EXERCISE INSTRUCTIONS =>
In the material below, find the line with "Livre, não ficam" and the line with "Model for Embedded", then output both and every line between them exactly, omitting pictures.

SOURCE MATERIAL =>
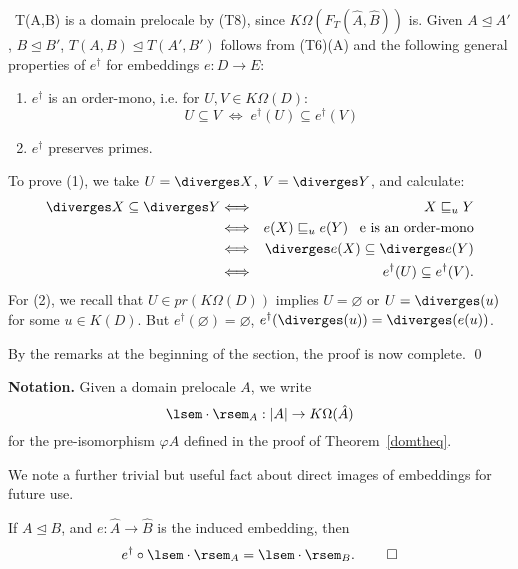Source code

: \proof\ T(A,B) is a domain prelocale by (T8), 
since $K\Omega (F_{T}(\hat{A},\hat{B}))$ is. 
Given $A \trianglelefteq A'$, $B \trianglelefteq B'$, 
$T(A,B) \trianglelefteq T(A',B')$ follows from (T6)(A) and the following 
general properties of $e^{\dag}$ for embeddings $e : D \rightarrow E$:
\begin{enumerate}
\item $e^{\dag}$ is an order-mono, i.e. for $U, V \in K\Omega (D)$:
\[ U \subseteq V \; \Longleftrightarrow \; e^{\dag}(U) \subseteq e^{\dag}(V) \]
\item $e^{\dag}$ preserves primes.
\end{enumerate}
To prove (1), we take $U = \diverges  X$, $V = \diverges  Y$, and calculate:
\begin{eqnarray*}
\diverges  X \subseteq \diverges  Y & \Longleftrightarrow & X \sqsubseteq_{u} Y \\
& \Longleftrightarrow & e(X) \sqsubseteq_{u} e(Y) \;\;\; \mbox{{\mit e} 
is an order-mono} \\
& \Longleftrightarrow & \diverges  e(X) \subseteq \diverges  e(Y) \\
& \Longleftrightarrow & e^{\dag}(U) \subseteq e^{\dag}(V).
\end{eqnarray*}
For (2), we recall that $U \in pr(K\Omega (D))$ implies $U = \varnothing$ or $U = \diverges (u)$ for some $u \in K(D)$. But $e^{\dag}(\varnothing) = \varnothing$, $e^{\dag}(\diverges (u)) = \diverges (e(u))$.

By the remarks at the beginning of the section, the proof is now complete. \qed

{\bf Notation.} Given a domain prelocale $A$, we write
\[ \lsem \cdot \rsem_{A} : |A| \rightarrow K\Omega (\hat{A}) \]
for the pre-isomorphism $\varphi A$ defined in the proof of Theorem~\ref{domtheq}.

We note a further trivial but useful fact about direct images of embeddings for future use.
\begin{proposition}
\label{embim}
If $A \trianglelefteq B$, and $e : \hat{A} \rightarrow \hat{B}$ is the induced embedding, then
\[ e^{\dag} \circ \lsem \cdot \rsem_{A} = \lsem \cdot \rsem_{B}. \; \qed \]
\end{proposition}

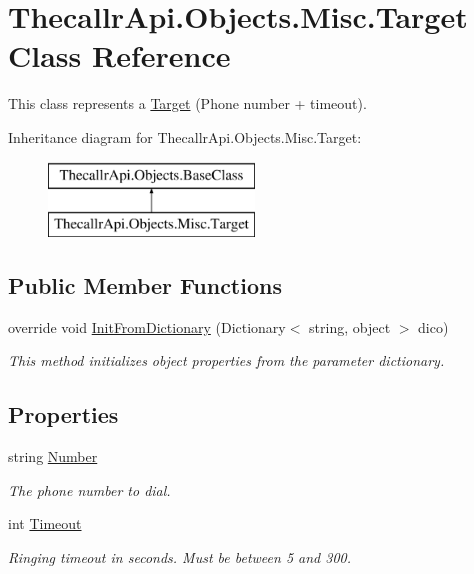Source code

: \hypertarget{class_thecallr_api_1_1_objects_1_1_misc_1_1_target}{\section{Thecallr\+Api.\+Objects.\+Misc.\+Target Class Reference}
\label{class_thecallr_api_1_1_objects_1_1_misc_1_1_target}
}


This class represents a \hyperlink{class_thecallr_api_1_1_objects_1_1_misc_1_1_target}{Target} (Phone number + timeout).  


Inheritance diagram for Thecallr\+Api.\+Objects.\+Misc.\+Target\+:\begin{figure}[H]
\begin{center}
\leavevmode
\includegraphics[height=2.000000cm]{class_thecallr_api_1_1_objects_1_1_misc_1_1_target}
\end{center}
\end{figure}
\subsection*{Public Member Functions}
\begin{DoxyCompactItemize}
\item 
override void \hyperlink{class_thecallr_api_1_1_objects_1_1_misc_1_1_target_a3a5a454a04c39c6863c39477997f3eb0}{Init\+From\+Dictionary} (Dictionary$<$ string, object $>$ dico)
\begin{DoxyCompactList}\small\item\em This method initializes object properties from the parameter dictionary. \end{DoxyCompactList}\end{DoxyCompactItemize}
\subsection*{Properties}
\begin{DoxyCompactItemize}
\item 
string \hyperlink{class_thecallr_api_1_1_objects_1_1_misc_1_1_target_a78dc2541ddc3a5377bb1cb967c2750ce}{Number}
\begin{DoxyCompactList}\small\item\em The phone number to dial. \end{DoxyCompactList}\item 
int \hyperlink{class_thecallr_api_1_1_objects_1_1_misc_1_1_target_a437174a996cedda178c6520adb9bcd70}{Timeout}
\begin{DoxyCompactList}\small\item\em Ringing timeout in seconds. Must be between 5 and 300. \end{DoxyCompactList}\end{DoxyCompactItemize}


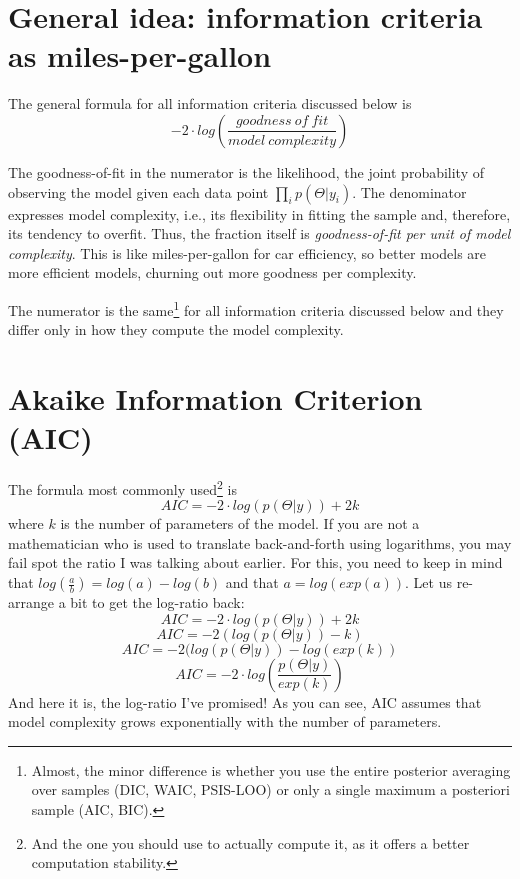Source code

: \documentclass[
]{book}
\begin{document}
\hypertarget{general-idea-information-criteria-as-miles-per-gallon}{%
\section{General idea: information criteria as miles-per-gallon}\label{general-idea-information-criteria-as-miles-per-gallon}}

The general formula for all information criteria discussed below is
\[-2\cdot log \left( \frac{goodness~of~fit}{model~complexity} \right)\]

The goodness-of-fit in the numerator is the likelihood, the joint probability of observing the model given each data point \(\prod_i p(\Theta|y_i)\). The denominator expresses model complexity, i.e., its flexibility in fitting the sample and, therefore, its tendency to overfit. Thus, the fraction itself is \emph{goodness-of-fit per unit of model complexity}. This is like miles-per-gallon for car efficiency, so better models are more efficient models, churning out more goodness per complexity.

The numerator is the same\footnote{Almost, the minor difference is whether you use the entire posterior averaging over samples (DIC, WAIC, PSIS-LOO) or only a single maximum a posteriori sample (AIC, BIC).} for all information criteria discussed below and they differ only in how they compute the model complexity.

\hypertarget{akaike-information-criterion-aic}{%
\section{Akaike Information Criterion (AIC)}\label{akaike-information-criterion-aic}}

The formula most commonly used\footnote{And the one you should use to actually compute it, as it offers a better computation stability.} is
\[ AIC = -2\cdot log(p(\Theta|y)) + 2k \]
where \(k\) is the number of parameters of the model. If you are not a mathematician who is used to translate back-and-forth using logarithms, you may fail spot the ratio I was talking about earlier. For this, you need to keep in mind that \(log(\frac{a}{b}) = log(a) - log(b)\) and that \(a = log(exp(a))\). Let us re-arrange a bit to get the log-ratio back:
\[ AIC = -2\cdot log(p(\Theta|y)) + 2k \]
\[ AIC = -2 (log(p(\Theta|y)) - k)\]
\[ AIC = -2 (log(p(\Theta|y)) - log(exp(k))\]
\[ AIC = -2 \cdot log \left(\frac{p(\Theta|y)}{exp(k)} \right)\]
And here it is, the log-ratio I've promised! As you can see, AIC assumes that model complexity grows exponentially with the number of parameters.
\end{document}

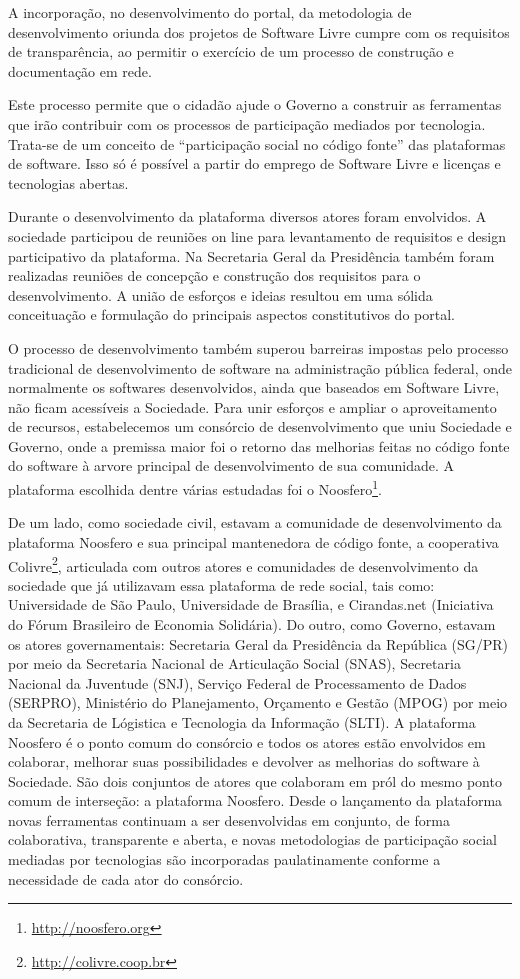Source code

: \documentclass{article}
\begin{document}
A incorporação, no desenvolvimento do portal, da metodologia de desenvolvimento
oriunda dos projetos de Software Livre cumpre com os requisitos de
transparência, ao permitir o exercício de um processo de construção e
documentação em rede. 

Este processo permite que o cidadão ajude o Governo a construir as ferramentas
que irão contribuir com os processos de participação mediados por tecnologia.
Trata-se de um conceito de ``participação social no código fonte'' das
plataformas de software. Isso só é possível a partir do emprego de Software
Livre e licenças e tecnologias abertas. 

Durante o desenvolvimento da plataforma diversos atores foram envolvidos. A
sociedade participou de reuniões on line para levantamento de requisitos e
design participativo da plataforma. Na Secretaria Geral da Presidência também
foram realizadas reuniões de concepção e construção dos requisitos para o
desenvolvimento. A união de esforços e ideias resultou em uma sólida
conceituação e formulação do principais aspectos constitutivos do portal.

O processo de desenvolvimento também superou barreiras impostas pelo processo
tradicional de desenvolvimento de software na administração pública federal,
onde normalmente os softwares desenvolvidos, ainda que baseados em Software
Livre, não ficam acessíveis a Sociedade. Para unir esforços e ampliar o
aproveitamento de recursos, estabelecemos um consórcio de desenvolvimento que
uniu Sociedade e Governo, onde a premissa maior foi o retorno das melhorias
feitas no código fonte do software à arvore principal de desenvolvimento de sua
comunidade. A plataforma escolhida dentre várias estudadas foi o Noosfero\footnote{\url{http://noosfero.org}}.

De um lado, como sociedade civil, estavam a comunidade de desenvolvimento da
plataforma Noosfero e sua principal mantenedora de código fonte, a cooperativa Colivre\footnote{\url{http://colivre.coop.br}},
articulada com outros atores e comunidades de desenvolvimento da sociedade que
já utilizavam essa plataforma de rede social, tais como: Universidade de São
Paulo, Universidade de Brasília, e Cirandas.net (Iniciativa do Fórum Brasileiro
de Economia Solidária). Do outro, como Governo, estavam os atores
governamentais: Secretaria Geral da Presidência da República (SG/PR) por meio
da Secretaria Nacional de Articulação Social (SNAS), Secretaria Nacional da
Juventude (SNJ), Serviço Federal de Processamento de Dados (SERPRO), Ministério
do Planejamento, Orçamento e Gestão (MPOG) por meio da Secretaria de Lógistica
e Tecnologia da Informação (SLTI). A plataforma Noosfero é o ponto comum do
consórcio e todos os atores estão envolvidos em colaborar, melhorar suas
possibilidades e devolver as melhorias do software à Sociedade. São dois
conjuntos de atores que colaboram em pról do mesmo ponto comum de interseção: a
plataforma Noosfero. Desde o lançamento da plataforma novas ferramentas
continuam a ser desenvolvidas em conjunto, de forma colaborativa, transparente
e aberta, e novas metodologias de participação social mediadas por tecnologias
são incorporadas paulatinamente conforme a necessidade de cada ator do
consórcio.
\end{document}

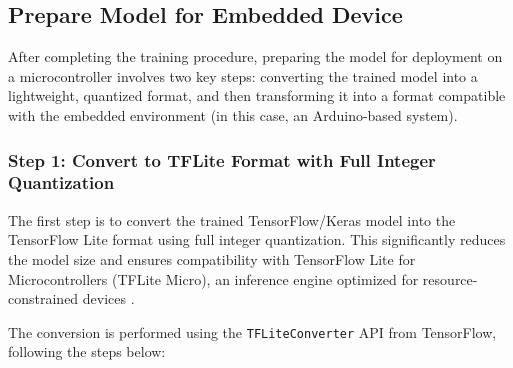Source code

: \subsection{Prepare Model for Embedded Device}

After completing the training procedure, preparing the model for deployment on a microcontroller involves two key steps: converting the trained model into a lightweight, quantized format, and then transforming it into a format compatible with the embedded environment (in this case, an Arduino-based system).

\subsubsection*{Step 1: Convert to TFLite Format with Full Integer Quantization}

The first step is to convert the trained TensorFlow/Keras model into the TensorFlow Lite format using full integer quantization. This significantly reduces the model size and ensures compatibility with TensorFlow Lite for Microcontrollers (TFLite Micro), an inference engine optimized for resource-constrained devices \cite{jacob2018quantization}.

The conversion is performed using the \texttt{TFLiteConverter} API from TensorFlow, following the steps below:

ANSWER BOX =>
Livre, não ficam acessíveis a Sociedade. Para unir esforços e ampliar o
aproveitamento de recursos, estabelecemos um consórcio de desenvolvimento que
uniu Sociedade e Governo, onde a premissa maior foi o retorno das melhorias
feitas no código fonte do software à arvore principal de desenvolvimento de sua
comunidade. A plataforma escolhida dentre várias estudadas foi o Noosfero\footnote{\url{http://noosfero.org}}.

De um lado, como sociedade civil, estavam a comunidade de desenvolvimento da
plataforma Noosfero e sua principal mantenedora de código fonte, a cooperativa Colivre\footnote{\url{http://colivre.coop.br}},
articulada com outros atores e comunidades de desenvolvimento da sociedade que
já utilizavam essa plataforma de rede social, tais como: Universidade de São
Paulo, Universidade de Brasília, e Cirandas.net (Iniciativa do Fórum Brasileiro
de Economia Solidária). Do outro, como Governo, estavam os atores
governamentais: Secretaria Geral da Presidência da República (SG/PR) por meio
da Secretaria Nacional de Articulação Social (SNAS), Secretaria Nacional da
Juventude (SNJ), Serviço Federal de Processamento de Dados (SERPRO), Ministério
do Planejamento, Orçamento e Gestão (MPOG) por meio da Secretaria de Lógistica
e Tecnologia da Informação (SLTI). A plataforma Noosfero é o ponto comum do
consórcio e todos os atores estão envolvidos em colaborar, melhorar suas
possibilidades e devolver as melhorias do software à Sociedade. São dois
conjuntos de atores que colaboram em pról do mesmo ponto comum de interseção: a
plataforma Noosfero. Desde o lançamento da plataforma novas ferramentas
continuam a ser desenvolvidas em conjunto, de forma colaborativa, transparente
e aberta, e novas metodologias de participação social mediadas por tecnologias
são incorporadas paulatinamente conforme a necessidade de cada ator do
consórcio.
\end{document}

Source code

: \subsection{Prepare Model for Embedded Device}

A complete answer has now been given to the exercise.